Allah’a olan aşkı en iyi şekilde anlatmak için ilahiler kullanılır. Bizleri derinden etkileyen sözleri ve kulağa harika bir şekilde nüfuz eden ezgisi ile birlikte ilahiler adeta ruhun gıdasıdır. Huzura ulaşmak ve kalbini Allah sevgisi ile doldurmak isteyen kişiler her zaman ilahileri okuyup dinleyebilir.
Günün istediğiniz saatinde ilahilere rahatlıkla ulaşmanız için sizlere en kolay yolu sunuyoruz. İnternet sitemiz üzerinden aradığınız tüm ilahilere ulaşabilir ve ilahileri en güzel haliyle dinleyebilirsiniz.

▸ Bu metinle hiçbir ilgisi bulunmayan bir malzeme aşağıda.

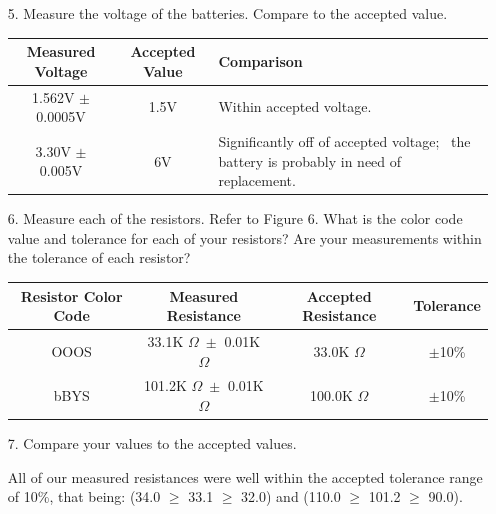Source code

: \documentclass[12pt, letterpaper]{article}
\begin{document}
    \begin{enumerate}
        \item [5.] Measure the voltage of the batteries. Compare to the accepted value.
        
        \begin{mdframed}
            \begin{tabular}{|c|c|p{3in}|}
                \hline
                Measured Voltage & Accepted Value & Comparison  \\
                \hline
                1.562V $\pm$ 0.0005V & 1.5V & Within accepted voltage.  \\
                \hline
                3.30V $\pm$ 0.005V & 6V & Significantly off of accepted voltage; \ the battery is probably in need of replacement. \\
                \hline
            \end{tabular}
        \end{mdframed}

        \item[6.] Measure each of the resistors. Refer to Figure 6. What is the color code value and tolerance for each of your resistors? Are your measurements within the tolerance of each resistor?
        
        \begin{mdframed}
            \begin{center}
                \begin{tabular}{|c|c|c|c|}
                    \hline
                    Resistor Color Code & Measured Resistance & Accepted Resistance & Tolerance \\
                    \hline
                    OOOS & 33.1K $\Omega\; \pm$ 0.01K $\Omega$ & 33.0K $\Omega$ & $\pm$10\%     \\
                    \hline
                    bBYS & 101.2K $\Omega\; \pm$ 0.01K $\Omega$ & 100.0K $\Omega$ & $\pm$10\%   \\
                    \hline
                \end{tabular}    
            \end{center}
        \end{mdframed}

        \item[7.] Compare your values to the accepted values.
        
        \begin{mdframed}
            All of our measured resistances were well within the accepted tolerance range of 10\%, that being: (34.0 $\geq$ 33.1 $\geq$ 32.0) and (110.0 $\geq$ 101.2 $\geq$ 90.0).
        \end{mdframed}
    \end{enumerate}
\end{document}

Karanlık ve fırtınalı bir gece
Mevsim kış gece soğuk
Gökyüzünden yağmur gibi ok yağmakta
Medine-i Münevvere ayakta
O günü hatırlayın; adı Hendek diğer adı Ahzab
Hendeğin öbür tarafında Hayberlilerin kışkırtmasıyla on binlere varan düşman
Bu tarafında üç bin Müslüman
Müşriklerin başbuğu Ebu Süfyan ve iki kol Gatafanlılardan Fezare ve Mürre
Onlara da kendilerinden birer komutan
O günü hatırlayın…
Muhacirlerin sancaktarı Zeyd bin Harise
Ensarın sancaktarı Sad bin Übade
Ve baş komutan Resul-ü Zişan
İşte Hendek’in tarafları bunlar
Bu savaşın bir tarafı daha var; Gökyüzü Ordusu
Sancakları Saba rüzgârıyla dalgalanır
Onlar yeryüzünde yalnız Resulullah’ı tanır
Şimdi gözleri büyük melekte ve onlar iniş anını beklemekte
Evet, o günü hatırlayın, karanlık ve fırtınalı bir gece
Mevsim kış gece soğuk
Gökyüzünden yağmur gibi ok yağmakta
Medine-i Münevvere ayakta
İnen oklardan birinin hedefi Sad bin Muaz ve kesilen ana bilek damarı
Müşriklerden Amr bin Abdivet adamlarıyla hendeği geçer
Ve üç kez meydan okur sahabeye:
“Aranızda benim elimle cennete gitmek isteyen biri varsa çıksın”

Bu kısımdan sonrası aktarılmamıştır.